Work instruction
Word for word, set down every line of the entries below from the line with "- Variable-level asynchronization." to the line with "- We send requests", including both, and no other line.

Collected data
-=-=-
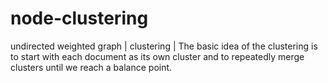 # node-clustering
undirected weighted graph | clustering | The basic idea of the clustering is to start with each document as its own cluster and to repeatedly merge clusters until we reach a balance point.
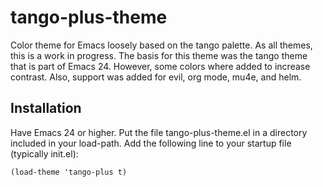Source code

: tango-plus-theme
================

Color theme for Emacs loosely based on the tango palette.  As all
themes, this is a work in progress.  The basis for this theme was the
tango theme that is part of Emacs 24.  However, some colors where
added to increase contrast.  Also, support was added for evil, org
mode, mu4e, and helm.

## Installation

Have Emacs 24 or higher.  Put the file tango-plus-theme.el in a
directory included in your load-path.  Add the following line to your
startup file (typically init.el):

    (load-theme 'tango-plus t)
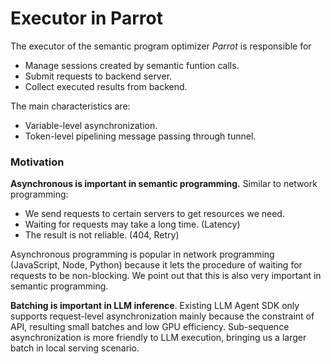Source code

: # Executor in Parrot

The executor of the semantic program optimizer *Parrot* is responsible for 
- Manage sessions created by semantic funtion calls.
- Submit requests to backend server.
- Collect executed results from backend.

The main characteristics are:
- Variable-level asynchronization.
- Token-level pipelining message passing through tunnel.

### Motivation

**Asynchronous is important in semantic programming.** Similar to network programming:
- We send requests to certain servers to get resources we need.
- Waiting for requests may take a long time. (Latency)
- The result is not reliable. (404, Retry)

Asynchronous programming is popular in network programming (JavaScript, Node, Python) because 
it lets the procedure of waiting for requests to be non-blocking. We point out that this is 
also very important in semantic programming.

**Batching is important in LLM inference**. Existing LLM Agent SDK only supports
request-level asynchronization mainly because the constraint of API, resulting small batches 
and low GPU efficiency. Sub-sequence asynchronization is more friendly to LLM execution, bringing 
us a larger batch in local serving scenario.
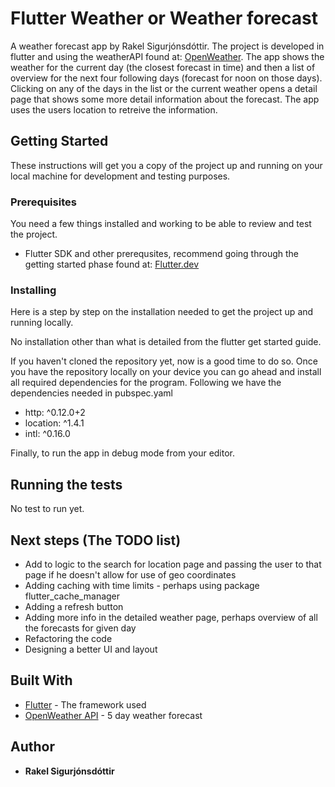 # Flutter Weather or Weather forecast

A weather forecast app by Rakel Sigurjónsdóttir. The project is developed in flutter and using the weatherAPI found at: [OpenWeather](https://openweathermap.org/forecast5). The app shows the weather for the current day (the closest forecast in time) and then a list of overview for the next four following days (forecast for noon on those days). Clicking on any of the days in the list or the current weather opens a detail page that shows some more detail information about the forecast. The app uses the users location to retreive the information.

## Getting Started

These instructions will get you a copy of the project up and running on your local machine for development and testing purposes.

### Prerequisites

You need a few things installed and working to be able to review and test the project.

* Flutter SDK and other prerequsites, recommend going through the getting started phase found at: [Flutter.dev](http://flutter.dev/)


### Installing

Here is a step by step on the installation needed to get the project up and running locally.

No installation other than what is detailed from the flutter get started guide.

If you haven't cloned the repository yet, now is a good time to do so.
Once you have the repository locally on your device you can go ahead and install all required dependencies for the program. Following we have the dependencies needed in pubspec.yaml

* http: ^0.12.0+2
* location: ^1.4.1
* intl: ^0.16.0


Finally, to run the app in debug mode from your editor.

## Running the tests

No test to run yet.

## Next steps (The TODO list)

* Add to logic to the search for location page and passing the user to that page if he doesn't allow for use of geo coordinates
* Adding caching with time limits - perhaps using package flutter_cache_manager
* Adding a refresh button
* Adding more info in the detailed weather page, perhaps overview of all the forecasts for given day
* Refactoring the code
* Designing a better UI and layout

## Built With

* [Flutter](flutter.dev) - The framework used
* [OpenWeather API](https://openweathermap.org/forecast5) - 5 day weather forecast 

## Author

* **Rakel Sigurjónsdóttir** 
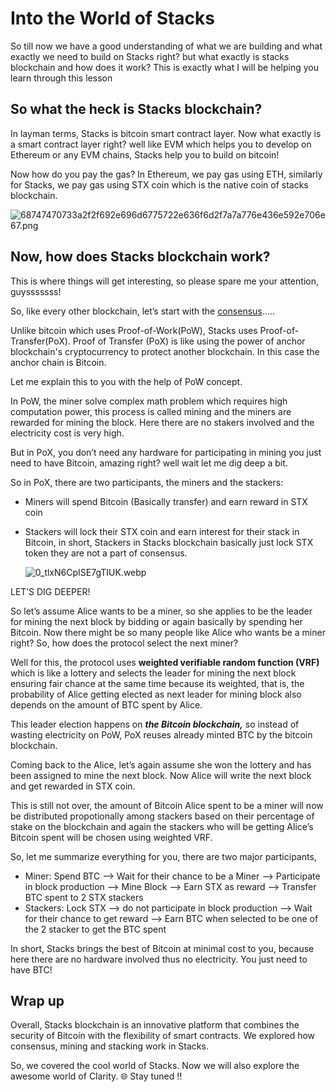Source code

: # Into the World of Stacks

So till now we have a good understanding of what we are building and what exactly we need to build on Stacks right? but what exactly is stacks blockchain and how does it work? This is exactly what I will be helping you learn through this lesson

## So what the heck is Stacks blockchain?

In layman terms, Stacks is bitcoin smart contract layer. Now what exactly is a smart contract layer right? well like EVM which helps you to develop on Ethereum or any EVM chains, Stacks help you to build on bitcoin!

Now how do you pay the gas? In Ethereum, we pay gas using ETH, similarly for Stacks, we pay gas using STX coin which is the native coin of stacks blockchain.

![68747470733a2f2f692e696d6775722e636f6d2f7a7a776e436e592e706e67.png](https://github.com/0xmetaschool/Learning-Projects/raw/main/Create%20a%20Token%20in%20Clarity%20on%20Stacks%20Blockchain/1.%20Let%E2%80%99s%20Get%20Started/Into%20the%20World%20of%20Stacks%20-%20Revised%20a0fa5d7066dc4932ae99569cd6f1fd97/68747470733a2f2f692e696d6775722e636f6d2f7a7a776e436e592e706e67.png)

## Now, how does Stacks blockchain work?

This is where things will get interesting, so please spare me your attention, guysssssss!

So, like every other blockchain, let’s start with the [consensus](https://metaschool.so/articles/consensus-mechanism-meaning/)…..

Unlike bitcoin which uses Proof-of-Work(PoW), Stacks uses Proof-of-Transfer(PoX). Proof of Transfer (PoX) is like using the power of anchor blockchain's cryptocurrency to protect another blockchain. In this case the anchor chain is Bitcoin.

Let me explain this to you with the help of PoW concept.

In PoW, the miner solve complex math problem which requires high computation power, this process is called mining and the miners are rewarded for mining the block. Here there are no stakers involved and the electricity cost is very high.

But in PoX, you don’t need any hardware for participating in mining you just need to have Bitcoin, amazing right? well wait let me dig deep a bit.

So in PoX, there are two participants, the miners and the stackers:

- Miners will spend Bitcoin (Basically transfer) and earn reward in STX coin
- Stackers will lock their STX coin and earn interest for their stack in Bitcoin, in short, Stackers in Stacks blockchain basically just lock STX token they are not a part of consensus.

    ![0_tlxN6CpISE7gTIUK.webp](https://github.com/0xmetaschool/Learning-Projects/raw/main/Create%20a%20Token%20in%20Clarity%20on%20Stacks%20Blockchain/1.%20Let%E2%80%99s%20Get%20Started/Into%20the%20World%20of%20Stacks%20-%20Revised%20a0fa5d7066dc4932ae99569cd6f1fd97/0_tlxN6CpISE7gTIUK.webp)

LET’S DIG DEEPER!

So let’s assume Alice wants to be a miner, so she applies to be the leader for mining the next block by bidding or again basically by spending her Bitcoin. Now there might be so many people like Alice who wants be a miner right? So, how does the protocol select the next miner?

Well for this, the protocol uses **weighted verifiable random function (VRF)** which is like a lottery and selects the leader for mining the next block ensuring fair chance at the same time because its weighted, that is, the probability of Alice getting elected as next leader for mining block also depends on the amount of BTC spent by Alice.

This leader election happens on ***the Bitcoin blockchain,*** so instead of wasting electricity on PoW, PoX reuses already minted BTC by the bitcoin blockchain.

Coming back to the Alice, let’s again assume she won the lottery and has been assigned to mine the next block. Now Alice will write the next block and get rewarded in STX coin.

This is still not over, the amount of Bitcoin Alice spent to be a miner will now be distributed propotionally among stackers based on their percentage of stake on the blockchain and again the stackers who will be getting Alice’s Bitcoin spent will be chosen using weighted VRF.

So, let me summarize everything for you, there are two major participants,

- Miner: Spend BTC —> Wait for their chance to be a Miner —> Participate in block production —> Mine Block —> Earn STX as reward —> Transfer BTC spent to 2 STX stackers
- Stackers: Lock STX —> do not participate in block production —> Wait for their chance to get reward —> Earn BTC when selected to be one of the 2 stacker to get the BTC spent

In short, Stacks brings the best of Bitcoin at minimal cost to you, because here there are no hardware involved thus no electricity. You just need to have BTC!

## Wrap up

Overall, Stacks blockchain is an innovative platform that combines the security of Bitcoin with the flexibility of smart contracts. We explored how consensus, mining and stacking work in Stacks.

So, we covered the cool world of Stacks. Now we will also explore the awesome world of Clarity. 🌐 Stay tuned ‼️
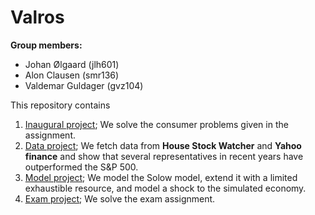 # Valros

**Group members:**
- Johan Ølgaard (jlh601)
- Alon Clausen (smr136)
- Valdemar Guldager (gvz104)

This repository contains  
1. [Inaugural project](inauguralproject); We solve the consumer problems given in the assignment.
2. [Data project](dataproject); We fetch data from **House Stock Watcher** and **Yahoo finance** and show that several representatives in recent years have outperformed the S&P 500.
3. [Model project](modelproject); We model the Solow model, extend it with a limited exhaustible resource, and model a shock to the simulated economy.
4. [Exam project](examproject); We solve the exam assignment.

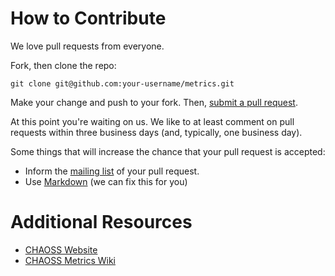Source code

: # How to Contribute

We love pull requests from everyone.

Fork, then clone the repo:

    git clone git@github.com:your-username/metrics.git

Make your change and push to your fork. Then, [submit a pull request][pr].

[pr]: https://github.com/thoughtbot/factory_girl_rails/compare/

At this point you're waiting on us. We like to at least comment on pull requests
within three business days (and, typically, one business day).

Some things that will increase the chance that your pull request is accepted:

* Inform the [mailing list][ml] of your pull request.
* Use [Markdown][md] (we can fix this for you)

[ml]: https://lists.linuxfoundation.org/pipermail/oss-health-metrics/
[md]: https://guides.github.com/features/mastering-markdown/#syntax

# Additional Resources

* [CHAOSS Website][chaoss]
* [CHAOSS Metrics Wiki][wiki]


[chaoss]: https://chaoss.community/
[wiki]: https://wiki.linuxfoundation.org/chaoss/metrics
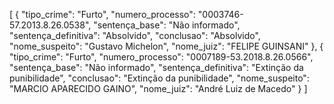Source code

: [
    {
        "tipo_crime": "Furto",
        "numero_processo": "0003746-57.2013.8.26.0538",
        "sentença_base": "Não informado",
        "sentença_definitiva": "Absolvido",
        "conclusao": "Absolvido",
        "nome_suspeito": "Gustavo Michelon",
        "nome_juiz": "FELIPE GUINSANI"
    },
    {
        "tipo_crime": "Furto",
        "numero_processo": "0007189-53.2018.8.26.0566",
        "sentença_base": "Não informado",
        "sentença_definitiva": "Extinção da punibilidade",
        "conclusao": "Extinção da punibilidade",
        "nome_suspeito": "MARCIO APARECIDO GAINO",
        "nome_juiz": "André Luiz de Macedo"
    }
]
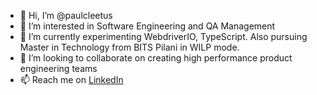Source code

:- 👋 Hi, I’m @paulcleetus
- 👀 I’m interested in Software Engineering and QA Management
- 🌱 I’m currently experimenting WebdriverIO, TypeScript. Also pursuing Master in Technology from BITS Pilani in WILP mode.
- 💞️ I’m looking to collaborate on creating high performance product engineering teams
- 📫 Reach me on [LinkedIn](https://www.linkedin.com/in/paul-cleetus/)

<!---
paulcleetus/paulcleetus is a ✨ special ✨ repository because its `README.md` (this file) appears on your GitHub profile.
You can click the Preview link to take a look at your changes.
--->
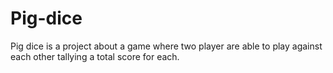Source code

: # Pig-dice
Pig dice is a project about a game where two player are able to play against each other tallying a total score for each. 
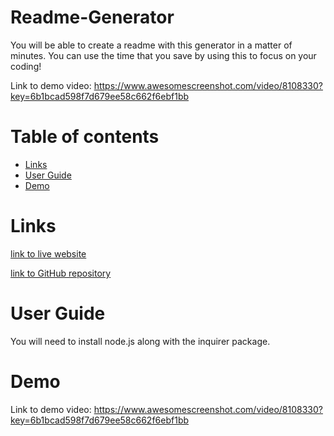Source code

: <!-- this will explain the homework -->
# Readme-Generator

You will be able to create a readme with this generator in a matter of minutes. You can use the time that you save by using this to focus on your coding! 

Link to demo video: https://www.awesomescreenshot.com/video/8108330?key=6b1bcad598f7d679ee58c662f6ebf1bb



Table of contents
=================
   * [Links](#links)
   * [User Guide](#user-guide)
   * [Demo](#demo)

    

Links
=================     
[link to live website](https://ro-galvan.github.io/readme-generator/)

[link to GitHub repository](https://github.com/Ro-Galvan/readme-generator)



User Guide
=================

You will need to install node.js along with the inquirer package. 

Demo
=================
Link to demo video: https://www.awesomescreenshot.com/video/8108330?key=6b1bcad598f7d679ee58c662f6ebf1bb



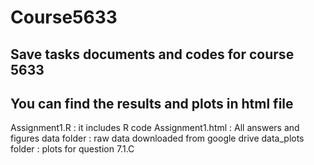 # Course5633
## Save tasks documents and codes for course 5633
## You can find the results and plots in html file
Assignment1.R : it includes R code
Assignment1.html : All answers and figures
data folder : raw data downloaded from google drive
data_plots folder : plots for question 7.1.C

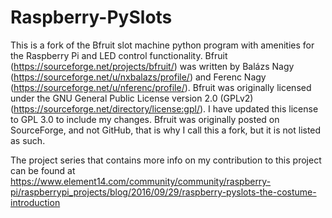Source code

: # Raspberry-PySlots
This is a fork of the Bfruit slot machine python program with amenities for the Raspberry Pi and LED control functionality. Bfruit (https://sourceforge.net/projects/bfruit/) was written by Balázs Nagy (https://sourceforge.net/u/nxbalazs/profile/) and Ferenc Nagy (https://sourceforge.net/u/nferenc/profile/). Bfruit was originally licensed under the GNU General Public License version 2.0 (GPLv2) (https://sourceforge.net/directory/license:gpl/). I have updated this license to GPL 3.0  to include my changes. Bfruit was originally posted on SourceForge, and not GitHub, that is why I call this a fork, but it is not listed as such. 

The project series that contains more info on my contribution to this project can be found at https://www.element14.com/community/community/raspberry-pi/raspberrypi_projects/blog/2016/09/29/raspberry-pyslots-the-costume-introduction
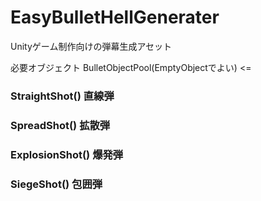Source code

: # EasyBulletHellGenerater
Unityゲーム制作向けの弾幕生成アセット

必要オブジェクト
BulletObjectPool(EmptyObjectでよい) <= 

### StraightShot() 直線弾

### SpreadShot() 拡散弾

### ExplosionShot() 爆発弾

### SiegeShot() 包囲弾　
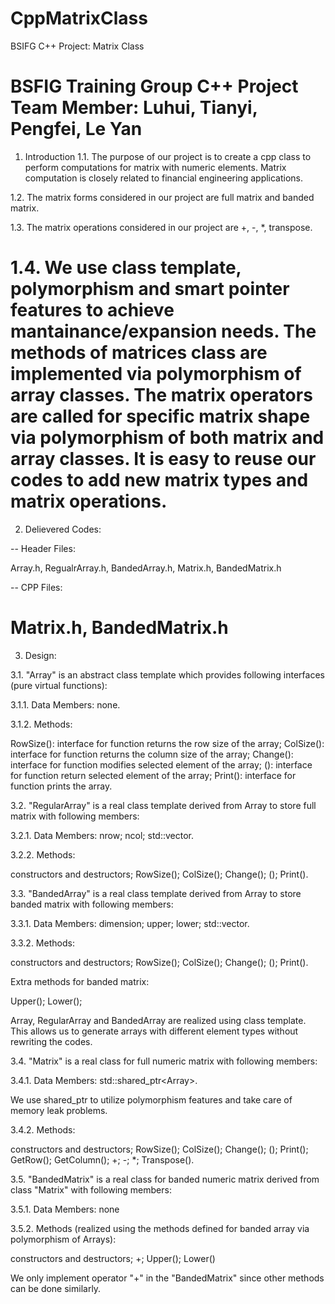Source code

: CppMatrixClass
==============

BSIFG C++ Project: Matrix Class 

BSFIG Training Group C++ Project
Team Member: Luhui, Tianyi, Pengfei, Le Yan
===========================================
1. Introduction
1.1. The purpose of our project is to create a cpp class to perform computations for matrix with numeric elements. Matrix computation is closely related to financial engineering applications.

1.2. The matrix forms considered in our project are full matrix and banded matrix.

1.3. The matrix operations considered in our project are +, -, *, transpose.

1.4. We use class template, polymorphism and smart pointer features to achieve mantainance/expansion needs. The methods of matrices class are implemented via polymorphism of array classes. The matrix operators are called for specific matrix shape via polymorphism of both matrix and array classes. It is easy to reuse our codes to add new matrix types and matrix operations.
=========================================================================
2. Delievered Codes:

-- Header Files:

Array.h, RegualrArray.h, BandedArray.h, Matrix.h, BandedMatrix.h

-- CPP Files:

Matrix.h, BandedMatrix.h
========================
3. Design:

3.1. "Array" is an abstract class template which provides following interfaces (pure virtual functions):

3.1.1. Data Members: none.

3.1.2. Methods:

RowSize(): interface for function returns the row size of the array;
ColSize(): interface for function returns the column size of the array;
Change(): interface for function modifies selected element of the array;
(): interface for function return selected element of the array;
Print(): interface for function prints the array.

3.2. "RegularArray" is a real class template derived from Array to store full matrix with following members:

3.2.1. Data Members: nrow; ncol; std::vector.

3.2.2. Methods: 

constructors and destructors;
RowSize();
ColSize();
Change();
();
Print().

3.3. "BandedArray" is a real class template derived from Array to store banded matrix with following members:

3.3.1. Data Members: dimension; upper; lower; std::vector.

3.3.2. Methods: 

constructors and destructors;
RowSize();
ColSize();
Change();
();
Print().

Extra methods for banded matrix:

Upper();
Lower();

Array, RegularArray and BandedArray are realized using class template. This allows us to generate arrays with different element types without rewriting the codes.

3.4. "Matrix" is a real class for full numeric matrix with following members:

3.4.1. Data Members: std::shared_ptr<Array<double>>.

We use shared_ptr to utilize polymorphism features and take care of memory leak problems.

3.4.2. Methods: 

constructors and destructors;
RowSize();
ColSize();
Change();
();
Print();
GetRow();
GetColumn();
+;
-;
*;
Transpose().
 
3.5. "BandedMatrix" is a real class for banded numeric matrix derived from class "Matrix" with following members:

3.5.1. Data Members: none

3.5.2. Methods (realized using the methods defined for banded array via polymorphism of Arrays):

constructors and destructors;
+;
Upper();
Lower() 

We only implement operator "+" in the "BandedMatrix" since other methods can be done similarly. 
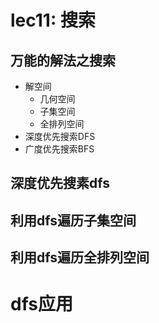 # lec11: 搜索

## 万能的解法之搜索

- 解空间
  - 几何空间
  - 子集空间
  - 全排列空间
- 深度优先搜索DFS
- 广度优先搜索BFS

## 深度优先搜素dfs

## 利用dfs遍历子集空间

## 利用dfs遍历全排列空间

# dfs应用

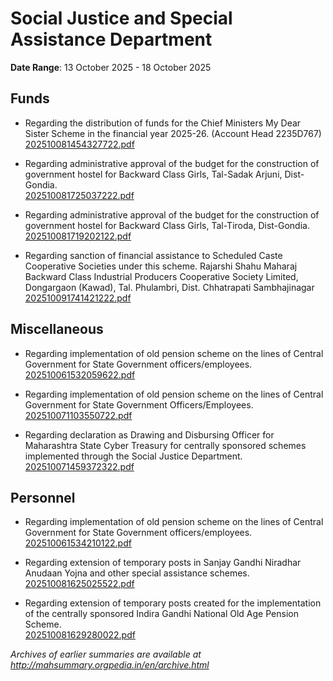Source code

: # Social Justice and Special Assistance Department

**Date Range**: 13 October 2025 - 18 October 2025


## Funds
- Regarding the distribution of funds for the Chief Ministers My Dear Sister Scheme in the financial year 2025-26. (Account Head 2235D767)\
  [202510081454327722.pdf](https://gr.maharashtra.gov.in/Site/Upload/Government%20Resolutions/English/202510081454327722.pdf)

- Regarding administrative approval of the budget for the construction of government hostel for Backward Class Girls, Tal-Sadak Arjuni, Dist-Gondia.\
  [202510081725037222.pdf](https://gr.maharashtra.gov.in/Site/Upload/Government%20Resolutions/English/202510081725037222.pdf)

- Regarding administrative approval of the budget for the construction of government hostel for Backward Class Girls, Tal-Tiroda, Dist-Gondia.\
  [202510081719202122.pdf](https://gr.maharashtra.gov.in/Site/Upload/Government%20Resolutions/English/202510081719202122.pdf)

- Regarding sanction of financial assistance to Scheduled Caste Cooperative Societies under this scheme. Rajarshi Shahu Maharaj Backward Class Industrial Producers Cooperative Society Limited, Dongargaon (Kawad), Tal. Phulambri, Dist. Chhatrapati Sambhajinagar\
  [202510091741421222.pdf](https://gr.maharashtra.gov.in/Site/Upload/Government%20Resolutions/English/202510091741421222.pdf)

## Miscellaneous
- Regarding implementation of old pension scheme on the lines of Central Government for State Government officers/employees.\
  [202510061532059622.pdf](https://gr.maharashtra.gov.in/Site/Upload/Government%20Resolutions/English/202510061532059622.pdf)

- Regarding implementation of old pension scheme on the lines of Central Government for State Government Officers/Employees.\
  [202510071103550722.pdf](https://gr.maharashtra.gov.in/Site/Upload/Government%20Resolutions/English/202510071103550722.pdf)

- Regarding declaration as Drawing and Disbursing Officer for Maharashtra State Cyber Treasury for centrally sponsored schemes implemented through the Social Justice Department.\
  [202510071459372322.pdf](https://gr.maharashtra.gov.in/Site/Upload/Government%20Resolutions/English/202510071459372322.pdf)

## Personnel
- Regarding implementation of old pension scheme on the lines of Central Government for State Government officers/employees.\
  [202510061534210122.pdf](https://gr.maharashtra.gov.in/Site/Upload/Government%20Resolutions/English/202510061534210122.pdf)

- Regarding extension of temporary posts in Sanjay Gandhi Niradhar Anudaan Yojna  and other special assistance schemes.\
  [202510081625025522.pdf](https://gr.maharashtra.gov.in/Site/Upload/Government%20Resolutions/English/202510081625025522.pdf)

- Regarding extension of temporary posts created for the implementation of the centrally sponsored Indira Gandhi National Old Age Pension Scheme.\
  [202510081629280022.pdf](https://gr.maharashtra.gov.in/Site/Upload/Government%20Resolutions/English/202510081629280022.pdf)


*Archives of earlier summaries are available at http://mahsummary.orgpedia.in/en/archive.html*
-=-=-
Result
- Variable-level asynchronization.
- Token-level pipelining message passing through tunnel.

### Motivation

**Asynchronous is important in semantic programming.** Similar to network programming:
- We send requests to certain servers to get resources we need.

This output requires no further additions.